Bilanz Der Einzelhandel sieht Licht am Ende des Tunnels

Weihnachten sei Dank: Die Kaufleute können das Jahr 2000 als Erfolg verbuchen. Die Internet-Händler blieben von der befürchteten Katastrophe verschont.


AP

Berlin - Der Präsident des Hauptverbandes des Deutschen Einzelhandels (HDE), Hermann Franzen, sagte, der Einzelhandel erwarte für das Gesamtjahr 2000 einen Umsatz, der nominal wie real um zwei Prozent über dem des Vorjahres liege. Auch das Weihnachtsgeschäft sei mit einem Umsatz von etwa 27 Milliarden Mark um zwei Prozent höher als 1999. Dieser Zuwachs sei zwar keine Trendwende, aber ein Hoffnungsschimmer, sagte Franzen.

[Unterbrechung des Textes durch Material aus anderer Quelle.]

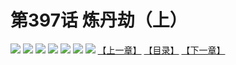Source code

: # 第397话 炼丹劫（上）
![](https://mhpic.xiaomingtaiji.net/comic/D/斗破苍穹拆分版/397话/1.jpg-zymk.middle.webp)
![](https://mhpic.xiaomingtaiji.net/comic/D/斗破苍穹拆分版/397话/2.jpg-zymk.middle.webp)
![](https://mhpic.xiaomingtaiji.net/comic/D/斗破苍穹拆分版/397话/3.jpg-zymk.middle.webp)
![](https://mhpic.xiaomingtaiji.net/comic/D/斗破苍穹拆分版/397话/4.jpg-zymk.middle.webp)
![](https://mhpic.xiaomingtaiji.net/comic/D/斗破苍穹拆分版/397话/5.jpg-zymk.middle.webp)
![](https://mhpic.xiaomingtaiji.net/comic/D/斗破苍穹拆分版/397话/6.jpg-zymk.middle.webp)
![](https://mhpic.xiaomingtaiji.net/comic/D/斗破苍穹拆分版/397话/7.jpg-zymk.middle.webp)
[【上一章】](./396.md)
[【目录】](./READMD.md)
[【下一章】](./398.md)
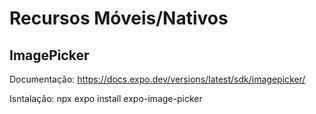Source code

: # Recursos Móveis/Nativos

## ImagePicker

Documentação: https://docs.expo.dev/versions/latest/sdk/imagepicker/

Isntalação: npx expo install expo-image-picker
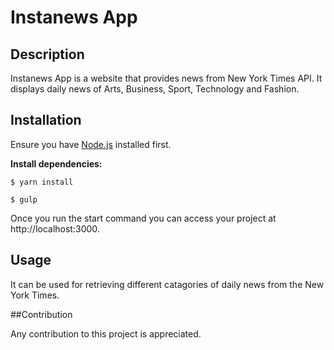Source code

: # Instanews App

## Description

Instanews App is a website that provides news from New York Times API. It displays daily news of Arts, Business, Sport, Technology and Fashion.


## Installation
Ensure you have [Node.js](https://nodejs.org/en/) installed first.

**Install dependencies:**

`$ yarn install`

`$ gulp`

Once you run the start command you can access your project at http://localhost:3000.

## Usage

It can be used for retrieving different catagories of daily news from the New York Times.


##Contribution

Any contribution to this project is appreciated.




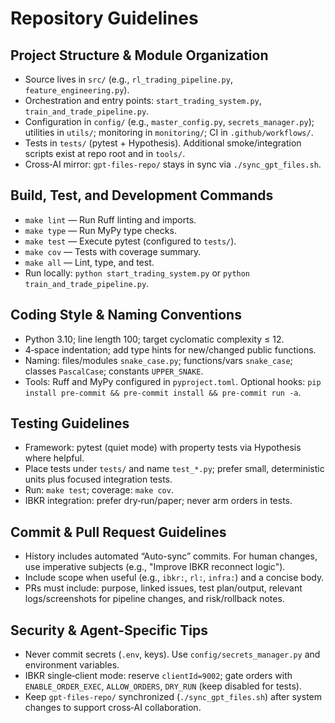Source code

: # Repository Guidelines

## Project Structure & Module Organization
- Source lives in `src/` (e.g., `rl_trading_pipeline.py`, `feature_engineering.py`).
- Orchestration and entry points: `start_trading_system.py`, `train_and_trade_pipeline.py`.
- Configuration in `config/` (e.g., `master_config.py`, `secrets_manager.py`); utilities in `utils/`; monitoring in `monitoring/`; CI in `.github/workflows/`.
- Tests in `tests/` (pytest + Hypothesis). Additional smoke/integration scripts exist at repo root and in `tools/`.
- Cross‑AI mirror: `gpt-files-repo/` stays in sync via `./sync_gpt_files.sh`.

## Build, Test, and Development Commands
- `make lint` — Run Ruff linting and imports.
- `make type` — Run MyPy type checks.
- `make test` — Execute pytest (configured to `tests/`).
- `make cov` — Tests with coverage summary.
- `make all` — Lint, type, and test.
- Run locally: `python start_trading_system.py` or `python train_and_trade_pipeline.py`.

## Coding Style & Naming Conventions
- Python 3.10; line length 100; target cyclomatic complexity ≤ 12.
- 4‑space indentation; add type hints for new/changed public functions.
- Naming: files/modules `snake_case.py`; functions/vars `snake_case`; classes `PascalCase`; constants `UPPER_SNAKE`.
- Tools: Ruff and MyPy configured in `pyproject.toml`. Optional hooks: `pip install pre-commit && pre-commit install && pre-commit run -a`.

## Testing Guidelines
- Framework: pytest (quiet mode) with property tests via Hypothesis where helpful.
- Place tests under `tests/` and name `test_*.py`; prefer small, deterministic units plus focused integration tests.
- Run: `make test`; coverage: `make cov`.
- IBKR integration: prefer dry‑run/paper; never arm orders in tests.

## Commit & Pull Request Guidelines
- History includes automated “Auto-sync” commits. For human changes, use imperative subjects (e.g., "Improve IBKR reconnect logic").
- Include scope when useful (e.g., `ibkr:`, `rl:`, `infra:`) and a concise body.
- PRs must include: purpose, linked issues, test plan/output, relevant logs/screenshots for pipeline changes, and risk/rollback notes.

## Security & Agent-Specific Tips
- Never commit secrets (`.env`, keys). Use `config/secrets_manager.py` and environment variables.
- IBKR single‑client mode: reserve `clientId=9002`; gate orders with `ENABLE_ORDER_EXEC`, `ALLOW_ORDERS`, `DRY_RUN` (keep disabled for tests).
- Keep `gpt-files-repo/` synchronized (`./sync_gpt_files.sh`) after system changes to support cross‑AI collaboration.

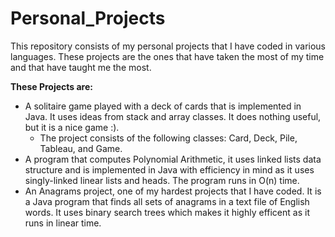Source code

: # Personal_Projects
This repository consists of my personal projects that I have coded in various languages. These projects are the ones that have taken the most of my time and that have taught me the most.

__These Projects are:__
- A solitaire game played with a deck of cards that is implemented in Java. It uses ideas from stack and array classes. It does nothing useful, but it is a nice game :).
  - The project consists of the following classes: Card, Deck, Pile, Tableau, and Game. 
- A program that computes Polynomial Arithmetic, it uses linked lists data structure and is implemented in Java with efficiency in mind as it uses singly-linked linear lists and heads. The program runs in O(n) time. 
- An Anagrams project, one of my hardest projects that I have coded. It is a Java program that finds all sets of anagrams in a text file of English words. It uses binary search trees which makes it highly efficent as it runs in linear time. 
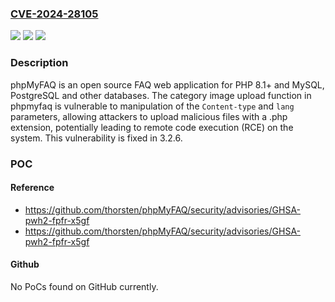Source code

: ### [CVE-2024-28105](https://cve.mitre.org/cgi-bin/cvename.cgi?name=CVE-2024-28105)
![](https://img.shields.io/static/v1?label=Product&message=phpMyFAQ&color=blue)
![](https://img.shields.io/static/v1?label=Version&message=%3D%203.2.5%20&color=brighgreen)
![](https://img.shields.io/static/v1?label=Vulnerability&message=CWE-434%3A%20Unrestricted%20Upload%20of%20File%20with%20Dangerous%20Type&color=brighgreen)

### Description

phpMyFAQ is an open source FAQ web application for PHP 8.1+ and MySQL, PostgreSQL and other databases. The category image upload function in phpmyfaq is vulnerable to manipulation of the `Content-type` and `lang` parameters, allowing attackers to upload malicious files with a .php extension, potentially leading to remote code execution (RCE) on the system. This vulnerability is fixed in 3.2.6.

### POC

#### Reference
- https://github.com/thorsten/phpMyFAQ/security/advisories/GHSA-pwh2-fpfr-x5gf
- https://github.com/thorsten/phpMyFAQ/security/advisories/GHSA-pwh2-fpfr-x5gf

#### Github
No PoCs found on GitHub currently.

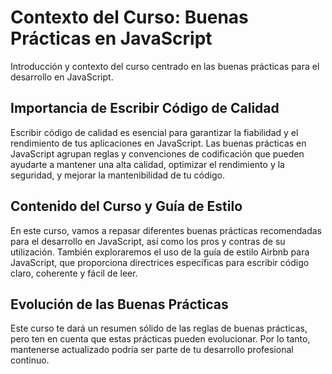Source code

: # Contexto del Curso: Buenas Prácticas en JavaScript
Introducción y contexto del curso centrado en las buenas prácticas para el desarrollo en JavaScript.

## Importancia de Escribir Código de Calidad
Escribir código de calidad es esencial para garantizar la fiabilidad y el rendimiento de tus aplicaciones en JavaScript. Las buenas prácticas en JavaScript agrupan reglas y convenciones de codificación que pueden ayudarte a mantener una alta calidad, optimizar el rendimiento y la seguridad, y mejorar la mantenibilidad de tu código.

## Contenido del Curso y Guía de Estilo
En este curso, vamos a repasar diferentes buenas prácticas recomendadas para el desarrollo en JavaScript, así como los pros y contras de su utilización. También exploraremos el uso de la guía de estilo Airbnb para JavaScript, que proporciona directrices específicas para escribir código claro, coherente y fácil de leer.

## Evolución de las Buenas Prácticas
Este curso te dará un resumen sólido de las reglas de buenas prácticas, pero ten en cuenta que estas prácticas pueden evolucionar. Por lo tanto, mantenerse actualizado podría ser parte de tu desarrollo profesional continuo.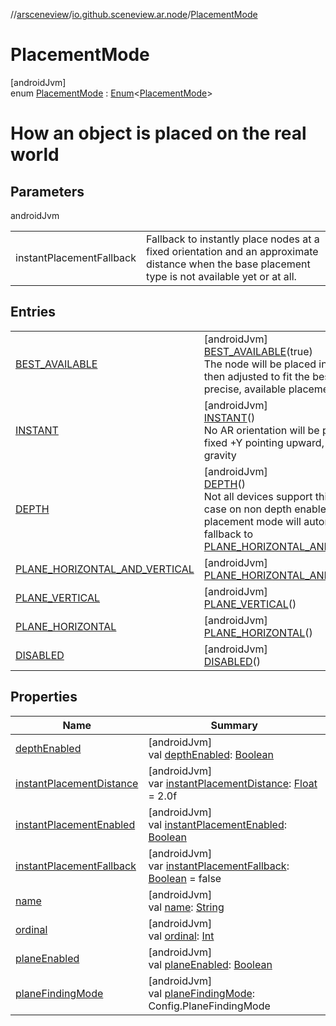 //[arsceneview](../../../index.md)/[io.github.sceneview.ar.node](../index.md)/[PlacementMode](index.md)

# PlacementMode

[androidJvm]\
enum [PlacementMode](index.md) : [Enum](https://kotlinlang.org/api/latest/jvm/stdlib/kotlin/-enum/index.html)&lt;[PlacementMode](index.md)&gt; 

# How an object is placed on the real world

## Parameters

androidJvm

| | |
|---|---|
| instantPlacementFallback | Fallback to instantly place nodes at a fixed orientation and an approximate distance when the base placement type is not available yet or at all. |

## Entries

| | |
|---|---|
| [BEST_AVAILABLE](-b-e-s-t_-a-v-a-i-l-a-b-l-e/index.md) | [androidJvm]<br>[BEST_AVAILABLE](-b-e-s-t_-a-v-a-i-l-a-b-l-e/index.md)(true)<br>The node will be placed instantly and then adjusted to fit the best accurate, precise, available placement. |
| [INSTANT](-i-n-s-t-a-n-t/index.md) | [androidJvm]<br>[INSTANT](-i-n-s-t-a-n-t/index.md)()<br>No AR orientation will be provided = fixed +Y pointing upward, against gravity |
| [DEPTH](-d-e-p-t-h/index.md) | [androidJvm]<br>[DEPTH](-d-e-p-t-h/index.md)()<br>Not all devices support this mode. In case on non depth enabled device the placement mode will automatically fallback to [PLANE_HORIZONTAL_AND_VERTICAL](-p-l-a-n-e_-h-o-r-i-z-o-n-t-a-l_-a-n-d_-v-e-r-t-i-c-a-l/index.md). |
| [PLANE_HORIZONTAL_AND_VERTICAL](-p-l-a-n-e_-h-o-r-i-z-o-n-t-a-l_-a-n-d_-v-e-r-t-i-c-a-l/index.md) | [androidJvm]<br>[PLANE_HORIZONTAL_AND_VERTICAL](-p-l-a-n-e_-h-o-r-i-z-o-n-t-a-l_-a-n-d_-v-e-r-t-i-c-a-l/index.md)() |
| [PLANE_VERTICAL](-p-l-a-n-e_-v-e-r-t-i-c-a-l/index.md) | [androidJvm]<br>[PLANE_VERTICAL](-p-l-a-n-e_-v-e-r-t-i-c-a-l/index.md)() |
| [PLANE_HORIZONTAL](-p-l-a-n-e_-h-o-r-i-z-o-n-t-a-l/index.md) | [androidJvm]<br>[PLANE_HORIZONTAL](-p-l-a-n-e_-h-o-r-i-z-o-n-t-a-l/index.md)() |
| [DISABLED](-d-i-s-a-b-l-e-d/index.md) | [androidJvm]<br>[DISABLED](-d-i-s-a-b-l-e-d/index.md)() |

## Properties

| Name | Summary |
|---|---|
| [depthEnabled](depth-enabled.md) | [androidJvm]<br>val [depthEnabled](depth-enabled.md): [Boolean](https://kotlinlang.org/api/latest/jvm/stdlib/kotlin/-boolean/index.html) |
| [instantPlacementDistance](instant-placement-distance.md) | [androidJvm]<br>var [instantPlacementDistance](instant-placement-distance.md): [Float](https://kotlinlang.org/api/latest/jvm/stdlib/kotlin/-float/index.html) = 2.0f |
| [instantPlacementEnabled](instant-placement-enabled.md) | [androidJvm]<br>val [instantPlacementEnabled](instant-placement-enabled.md): [Boolean](https://kotlinlang.org/api/latest/jvm/stdlib/kotlin/-boolean/index.html) |
| [instantPlacementFallback](instant-placement-fallback.md) | [androidJvm]<br>var [instantPlacementFallback](instant-placement-fallback.md): [Boolean](https://kotlinlang.org/api/latest/jvm/stdlib/kotlin/-boolean/index.html) = false |
| [name](../../io.github.sceneview.ar.scene/-plane-renderer/-plane-renderer-mode/-r-e-n-d-e-r_-a-l-l/index.md#-372974862%2FProperties%2F-58641720) | [androidJvm]<br>val [name](../../io.github.sceneview.ar.scene/-plane-renderer/-plane-renderer-mode/-r-e-n-d-e-r_-a-l-l/index.md#-372974862%2FProperties%2F-58641720): [String](https://kotlinlang.org/api/latest/jvm/stdlib/kotlin/-string/index.html) |
| [ordinal](../../io.github.sceneview.ar.scene/-plane-renderer/-plane-renderer-mode/-r-e-n-d-e-r_-a-l-l/index.md#-739389684%2FProperties%2F-58641720) | [androidJvm]<br>val [ordinal](../../io.github.sceneview.ar.scene/-plane-renderer/-plane-renderer-mode/-r-e-n-d-e-r_-a-l-l/index.md#-739389684%2FProperties%2F-58641720): [Int](https://kotlinlang.org/api/latest/jvm/stdlib/kotlin/-int/index.html) |
| [planeEnabled](plane-enabled.md) | [androidJvm]<br>val [planeEnabled](plane-enabled.md): [Boolean](https://kotlinlang.org/api/latest/jvm/stdlib/kotlin/-boolean/index.html) |
| [planeFindingMode](plane-finding-mode.md) | [androidJvm]<br>val [planeFindingMode](plane-finding-mode.md): Config.PlaneFindingMode |

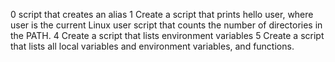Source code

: 0 script that creates an alias
1 Create a script that prints hello user, where user is the current Linux user
script that counts the number of directories in the PATH.
4 Create a script that lists environment variables
5 Create a script that lists all local variables and environment variables, and functions.
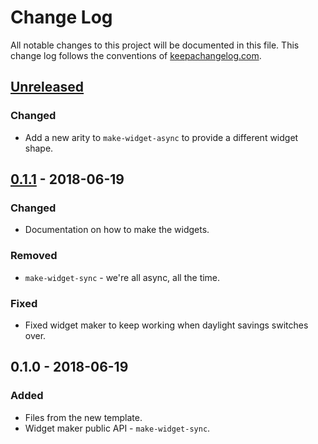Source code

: # Change Log
All notable changes to this project will be documented in this file. This change log follows the conventions of [keepachangelog.com](http://keepachangelog.com/).

## [Unreleased]
### Changed
- Add a new arity to `make-widget-async` to provide a different widget shape.

## [0.1.1] - 2018-06-19
### Changed
- Documentation on how to make the widgets.

### Removed
- `make-widget-sync` - we're all async, all the time.

### Fixed
- Fixed widget maker to keep working when daylight savings switches over.

## 0.1.0 - 2018-06-19
### Added
- Files from the new template.
- Widget maker public API - `make-widget-sync`.

[Unreleased]: https://github.com/your-name/sample-db-conn/compare/0.1.1...HEAD
[0.1.1]: https://github.com/your-name/sample-db-conn/compare/0.1.0...0.1.1
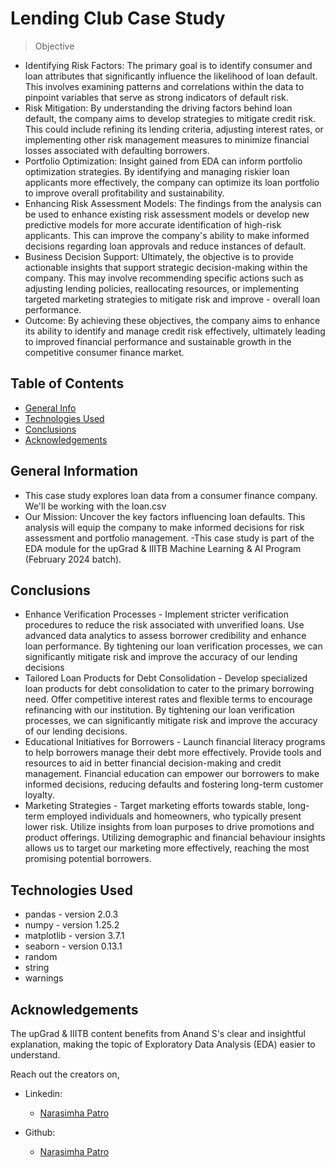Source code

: # Lending Club Case Study
> Objective
- Identifying Risk Factors: The primary goal is to identify consumer and loan attributes that significantly influence the likelihood of loan default. This involves examining patterns and correlations within the data to pinpoint variables that serve as strong indicators of default risk.
- Risk Mitigation: By understanding the driving factors behind loan default, the company aims to develop strategies to mitigate credit risk. This could include refining its lending criteria, adjusting interest rates, or implementing other risk management measures to minimize financial losses associated with defaulting borrowers.
- Portfolio Optimization: Insight gained from EDA can inform portfolio optimization strategies. By identifying and managing riskier loan applicants more effectively, the company can optimize its loan portfolio to improve overall profitability and sustainability.
- Enhancing Risk Assessment Models: The findings from the analysis can be used to enhance existing risk assessment models or develop new predictive models for more accurate identification of high-risk applicants. This can improve the company's ability to make informed decisions regarding loan approvals and reduce instances of default.
- Business Decision Support: Ultimately, the objective is to provide actionable insights that support strategic decision-making within the company. This may involve recommending specific actions such as adjusting lending policies, reallocating resources, or implementing targeted marketing strategies to mitigate risk and improve - overall loan performance.
- Outcome: By achieving these objectives, the company aims to enhance its ability to identify and manage credit risk effectively, ultimately leading to improved financial performance and sustainable growth in the competitive consumer finance market.



## Table of Contents
* [General Info](#general-information)
* [Technologies Used](#technologies-used)
* [Conclusions](#conclusions)
* [Acknowledgements](#acknowledgements)

<!-- You can include any other section that is pertinent to your problem -->

## General Information
- This case study explores loan data from a consumer finance company. We'll be working with the loan.csv
- Our Mission: Uncover the key factors influencing loan defaults. This analysis will equip the company to make informed decisions for risk assessment and portfolio management.
-This case study is part of the EDA module for the upGrad & IIITB Machine Learning & AI Program (February 2024 batch).

<!-- You don't have to answer all the questions - just the ones relevant to your project. -->

## Conclusions
- Enhance Verification Processes - Implement stricter verification procedures to reduce the risk associated with unverified loans. Use advanced data analytics to assess borrower credibility and enhance loan performance. By tightening our loan verification processes, we can significantly mitigate risk and improve the accuracy of our lending decisions
- Tailored Loan Products for Debt Consolidation - Develop specialized loan products for debt consolidation to cater to the primary borrowing need. Offer competitive interest rates and flexible terms to encourage refinancing with our institution. By tightening our loan verification processes, we can significantly mitigate risk and improve the accuracy of our lending decisions.
- Educational Initiatives for Borrowers - Launch financial literacy programs to help borrowers manage their debt more effectively. Provide tools and resources to aid in better financial decision-making and credit management. Financial education can empower our borrowers to make informed decisions, reducing defaults and fostering long-term customer loyalty.
- Marketing Strategies - Target marketing efforts towards stable, long-term employed individuals and homeowners, who typically present lower risk. Utilize insights from loan purposes to drive promotions and product offerings. Utilizing demographic and financial behaviour insights allows us to target our marketing more effectively, reaching the most promising potential borrowers.

<!-- You don't have to answer all the questions - just the ones relevant to your project. -->

## Technologies Used
- pandas - version 2.0.3
- numpy - version 1.25.2
- matplotlib - version 3.7.1
- seaborn - version 0.13.1
- random
- string
- warnings

<!-- As the libraries versions keep on changing, it is recommended to mention the version of library used in this project -->

## Acknowledgements
The upGrad & IIITB content benefits from Anand S's clear and insightful explanation, making the topic of Exploratory Data Analysis (EDA) easier to understand.

Reach out the creators on,
- Linkedin:
    - [Narasimha Patro](https://www.linkedin.com/in/narasimha-patro)

- Github:
    - [Narasimha Patro](https://github.com/NarasimhaPatro)

<!-- Optional -->
<!-- ## License -->
<!-- This project is open source and available under the [... License](). -->

<!-- You don't have to include all sections - just the one's relevant to your project -->
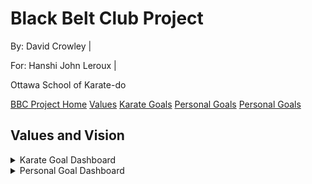 <link rel="stylesheet" href="bbc-style.css">

<div class="bbc-title" markdown='1'>

# Black Belt Club Project

<div class="bbc-meta" markdown='1'>

By: David Crowley \|

For: Hanshi John Leroux \|

Ottawa School of Karate-do

</div>

<div class="bbc-menu">

<a href="/pages/bbc/landing">BBC Project Home</a>
<a href="/pages/bbc/values">Values</a>
<a href="/pages/bbc/karate">Karate Goals</a>
<a href="/pages/bbc/personal">Personal Goals</a>
<a class="active" href="/pages/bbc/tracking">Personal Goals</a>

</div>

</div>

<h2 id="bbc-values">Values and Vision</h2>

<div class="tile-box">

<div class="bbc-content" markdown=1>

<details>

<summary>Karate Goal Dashboard</summary>

<div markdown='1'>

> The calendar needs signficant revision... starting the first month with 3 weeks of camping and cottaging was 
> a lot more challenging for establishing a routine than I expected. A new "start" and end date will be set beginning
> after the project interview.

</div>

</details>

<details>

<summary>Personal Goal Dashboard</summary>

<div markdown='1'>

<div class='code-compare'>

<div markdown='1'>

#### Tasks

- [ ] plan course content items for all 4 programming courses in the first semester
- [ ] devise modular, regular-interval assessment system that includes interviews and allows for retakes
- [ ] prepare all assessment items (questions) for all 4 programming courses
- [ ] prepare interview sheets for all content items
- [ ] plan course project sequences for all 4 courses, including senior/junior interactions where appropriate
- [ ] write course project descriptions and rubrics for all 4 courses
- [ ] update online course materials to be divided into lessons coherent with the content items/modules used for the assessments

Bonus tasks

- [ ] start the above preparations for next semester's 2 robotics courses

</div>

<div markdown='1'>

<iframe seamless frameborder="0" scrolling="no" src="https://docs.google.com/spreadsheets/d/e/2PACX-1vQkYB1OkkkhfvkizAU4LWKNv9u6ZBh-jd8m5NdcHA55wfNwDMoDhzMQA63kxn6EcjTVG-5anXDPWqEL/pubchart?oid=1539416788&amp;format=interactive"></iframe>

</div>

</div>

</div>

</details>

</div>

</div>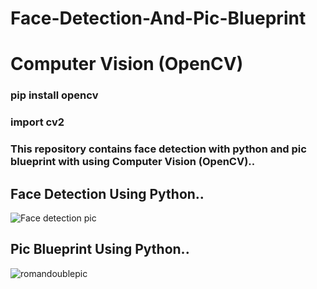 # Face-Detection-And-Pic-Blueprint
# Computer Vision (OpenCV)

### pip install opencv
### import cv2

### This repository contains face detection with python and pic blueprint with using Computer Vision (OpenCV)..

## Face Detection Using Python..
![Face detection pic](https://user-images.githubusercontent.com/40884947/120815579-64e68900-c569-11eb-886f-7ab8ae42c79f.PNG)
## Pic Blueprint Using Python..
![romandoublepic](https://user-images.githubusercontent.com/40884947/120815634-70d24b00-c569-11eb-9e77-e079d87a3492.PNG)


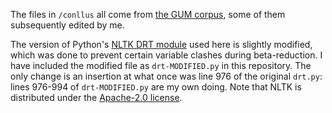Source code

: The files in `/conllus` all come from [the GUM corpus](http://universal.grew.fr/?corpus=UD_English-GUM@2.10), some of them subsequently edited by me.

The version of Python's [NLTK DRT module](https://www.nltk.org/howto/drt.html) used here is slightly modified, which was done to prevent certain variable clashes during beta-reduction. I have included the modified file as `drt-MODIFIED.py` in this repository. The only change is an insertion at what once was line 976 of the original `drt.py`: lines 976-994 of `drt-MODIFIED.py` are my own doing. Note that NLTK is distributed under the [Apache-2.0 license](https://www.apache.org/licenses/LICENSE-2.0).
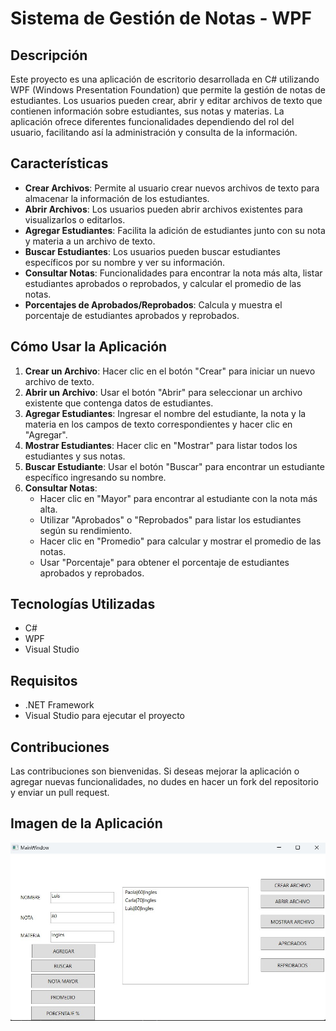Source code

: # **Sistema de Gestión de Notas - WPF**

## **Descripción**
Este proyecto es una aplicación de escritorio desarrollada en C# utilizando WPF (Windows Presentation Foundation) que permite la gestión de notas de estudiantes. Los usuarios pueden crear, abrir y editar archivos de texto que contienen información sobre estudiantes, sus notas y materias. La aplicación ofrece diferentes funcionalidades dependiendo del rol del usuario, facilitando así la administración y consulta de la información.

## **Características**
- **Crear Archivos**: Permite al usuario crear nuevos archivos de texto para almacenar la información de los estudiantes.
- **Abrir Archivos**: Los usuarios pueden abrir archivos existentes para visualizarlos o editarlos.
- **Agregar Estudiantes**: Facilita la adición de estudiantes junto con su nota y materia a un archivo de texto.
- **Buscar Estudiantes**: Los usuarios pueden buscar estudiantes específicos por su nombre y ver su información.
- **Consultar Notas**: Funcionalidades para encontrar la nota más alta, listar estudiantes aprobados o reprobados, y calcular el promedio de las notas.
- **Porcentajes de Aprobados/Reprobados**: Calcula y muestra el porcentaje de estudiantes aprobados y reprobados.

## **Cómo Usar la Aplicación**
1. **Crear un Archivo**: Hacer clic en el botón "Crear" para iniciar un nuevo archivo de texto.
2. **Abrir un Archivo**: Usar el botón "Abrir" para seleccionar un archivo existente que contenga datos de estudiantes.
3. **Agregar Estudiantes**: Ingresar el nombre del estudiante, la nota y la materia en los campos de texto correspondientes y hacer clic en "Agregar".
4. **Mostrar Estudiantes**: Hacer clic en "Mostrar" para listar todos los estudiantes y sus notas.
5. **Buscar Estudiante**: Usar el botón "Buscar" para encontrar un estudiante específico ingresando su nombre.
6. **Consultar Notas**: 
   - Hacer clic en "Mayor" para encontrar al estudiante con la nota más alta.
   - Utilizar "Aprobados" o "Reprobados" para listar los estudiantes según su rendimiento.
   - Hacer clic en "Promedio" para calcular y mostrar el promedio de las notas.
   - Usar "Porcentaje" para obtener el porcentaje de estudiantes aprobados y reprobados.

## **Tecnologías Utilizadas**
- C#
- WPF
- Visual Studio

## **Requisitos**
- .NET Framework
- Visual Studio para ejecutar el proyecto

## **Contribuciones**
Las contribuciones son bienvenidas. Si deseas mejorar la aplicación o agregar nuevas funcionalidades, no dudes en hacer un fork del repositorio y enviar un pull request.

## **Imagen de la Aplicación**
![Captura de Pantalla](1.jpg)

Erleichterung für die Internet-Händler

Auch die deutschen Internet-Händler blicken auf ein gelungenes Weihnachtsgeschäft zurück. "Wir sind mit unserem Online-Weihnachtsgeschäft sehr zufrieden. Wir werden unser Ziel deutlich übertreffen, dieses Jahr insgesamt Bestellungen im Wert von 500 Millionen Mark allein über 'quelle.de' zu erzielen", sagte der Vertriebsvorstand der Quelle AG, Mirko Meyer-Schoenherr, der Zeitung "Die Welt". Eine ähnlich positive Bilanz zieht danach die Metro-Tochter "Primus Online": Die avisierte Marke von 100 Millionen Mark Umsatz für das Gesamtjahr sei schon vor einigen Wochen übersprungen worden. "Bis zum Jahresende werden wir insgesamt 150 Millionen Mark erreichen", erklärt Geschäftsführer Thomas Schulte-Huermann. "Allein im Weihnachtsgeschäft haben wir die Verkäufe verfünffacht."

Auch der Online-Buchhändler amazon.de zeigte sich mit dem Geschäft in der traditionell umsatzstärksten Zeit des Jahres zufrieden. Amazon-Deutschland-Chef Philipp Humm sagte, mit etwa 150 Prozent mehr Umsatz als im Vorjahreszeitraum seien seine hohen Erwartungen noch einmal deutlich übertroffen worden. Amazon-Konkurrent BOL hat nach eigenen Angaben den Umsatz in der Adventszeit sogar verfünffacht.

"Virtuelle Händler nicht mehr wegzudenken"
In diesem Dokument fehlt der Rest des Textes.